赤茶色い縁石で作られた花壇は整然とした配置で控えめな華やかさを演出していて青々としたシマトリネコを潜り抜けた木漏れ陽の斑な明るさ、小さい石段と雑草対策の芝生。幻想的な空間に錯覚させる。
「ここでいいのか? 日陰になってるけど」
小さい墓石がちょこん、と庭からはずれるように鎮座している。
「ええ、ここがお気に入りだったの。よく駆け回った後にここでお昼寝してたから」
「そっか。わかる気がするよ。気持ちいいからね」
「ええ。私も一緒によくここで一緒になって寝てたの」
花を供えてからも暫く折った膝を伸ばそうとしない。スカートが広がらないように押さえながら墓石を眺めている。華奢であることが強調されている後ろ姿からは落ち着いた穏やかさを醸している。
お墓というのは、あまり好きじゃない。死んだというのをはっきりと刻み込んでいる証で、死を忘れられない象徴だからだ。
だから、柊美音はシュナイダーを失ったとき、お墓を作るのを嫌がった。悲しみを引きずり、喪失したことを受け入れるのを拒んだ。

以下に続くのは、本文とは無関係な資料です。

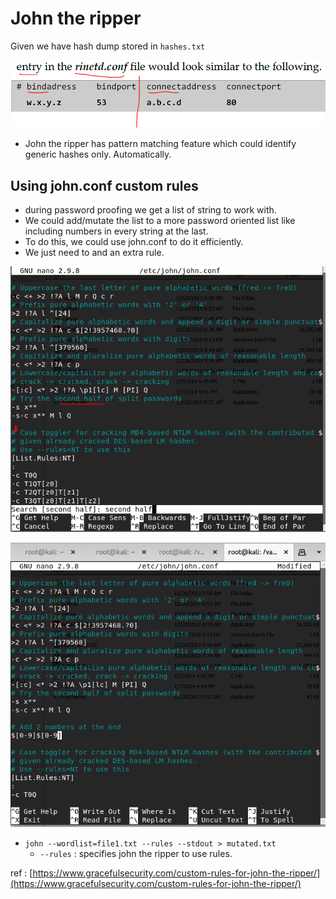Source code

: # John the ripper

Given we have hash dump stored in `hashes.txt`

![](../../.gitbook/assets/image%20%2865%29.png)

* John the ripper has pattern matching feature which could identify generic hashes only. Automatically.

## Using john.conf custom rules

* during password proofing we get a list of string to work with.
* We could add/mutate the list to a more password oriented list like including numbers in every string at the last.
* To do this, we could use john.conf to do it efficiently.
* We just need to and an extra rule.

![](../../.gitbook/assets/image%20%2813%29.png)

![](../../.gitbook/assets/image%20%284%29.png)

* `john --wordlist=file1.txt --rules --stdout > mutated.txt`
  * `--rules` : specifies john the ripper to use rules.

ref : [https://www.gracefulsecurity.com/custom-rules-for-john-the-ripper/](https://www.gracefulsecurity.com/custom-rules-for-john-the-ripper/)

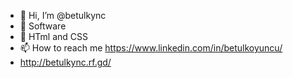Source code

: - 👋 Hi, I’m @betulkync
- 👀 Software
- 🌱 HTml and CSS
- 📫 How to reach me https://www.linkedin.com/in/betulkoyuncu/
- http://betulkync.rf.gd/
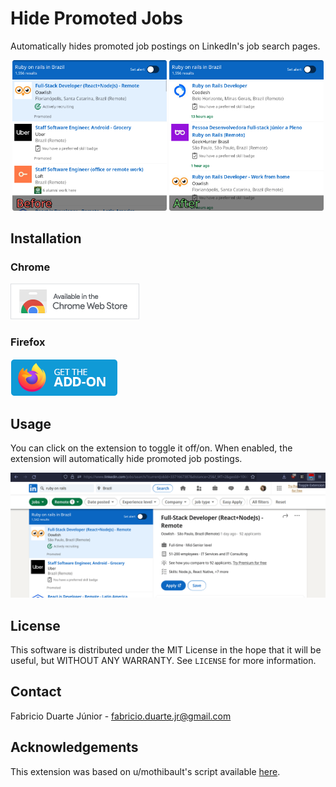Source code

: # Hide Promoted Jobs

Automatically hides promoted job postings on LinkedIn's job search pages.

<div align="center">
  <img src=".github/images/before.png" alt="Before" width="49%"> <img src=".github/images/after.png" alt="After" width="49%">
</div>

## Installation

### Chrome

[![](.github/images/chrome-web-store.png)](https://chrome.google.com/webstore/detail/hide-promoted-jobs/bmilkimafelnhekidknkamkhkbeciijg/)

### Firefox

[![](.github/images/firefox-marketplace.png)](https://addons.mozilla.org/en-US/firefox/addon/hide-promoted-jobs/)

## Usage

You can click on the extension to toggle it off/on. When enabled, the extension will automatically hide promoted job postings. 

<div align="center">
  <img src=".github/images/usage.gif" alt="Usage">
</div>

## License

This software is distributed under the MIT License in the hope that it will be useful, but WITHOUT ANY WARRANTY. See `LICENSE` for more information.

## Contact

Fabricio Duarte Júnior - fabricio.duarte.jr@gmail.com

## Acknowledgements

This extension was based on u/mothibault's script available [here](https://www.reddit.com/r/linkedin/comments/nhzcyz/comment/hrdq2fk).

ここに愛犬のお墓を作ったのは、彼女なりのけじめで、そして証明なんだと優しげな微笑みを携えた晴れやかな相貌が語っている。
たったそれだけで前兆がおこりそうになって、やや慌てて逸らす。
海外に行ってから二週間。改めて恋人となった女の子の美しさと愛おしさが増していくみたいに感じる。
「夏になると蒸し暑いからホースで水を撒いて涼しくするの。そうするとすぐにはしゃいじゃって私と一緒に水浸しになったままお昼寝してたわ。あの子はすぐに渇くからいいけど、私は着替えさせられて不公平だっておもってたのよ」
きっとこれからの彼女はここに来るたび、見る度、シュナイダーを思い出すだろう。涙を流すのではなく、感謝の念に溢れた懐かしさに浸るだろう。
克服した彼女なら、それができるのだ。
いつ頃だったのだろうか。病院での医師による診断と見解によると、彼女が抱え続けていたペットロス症候群は治っているということだった。
長い年月を経ても治らなかったというのに、もう治療する必要がないことに、驚愕し、困惑した。けど、医学的に基づくと自然なことだったらしい。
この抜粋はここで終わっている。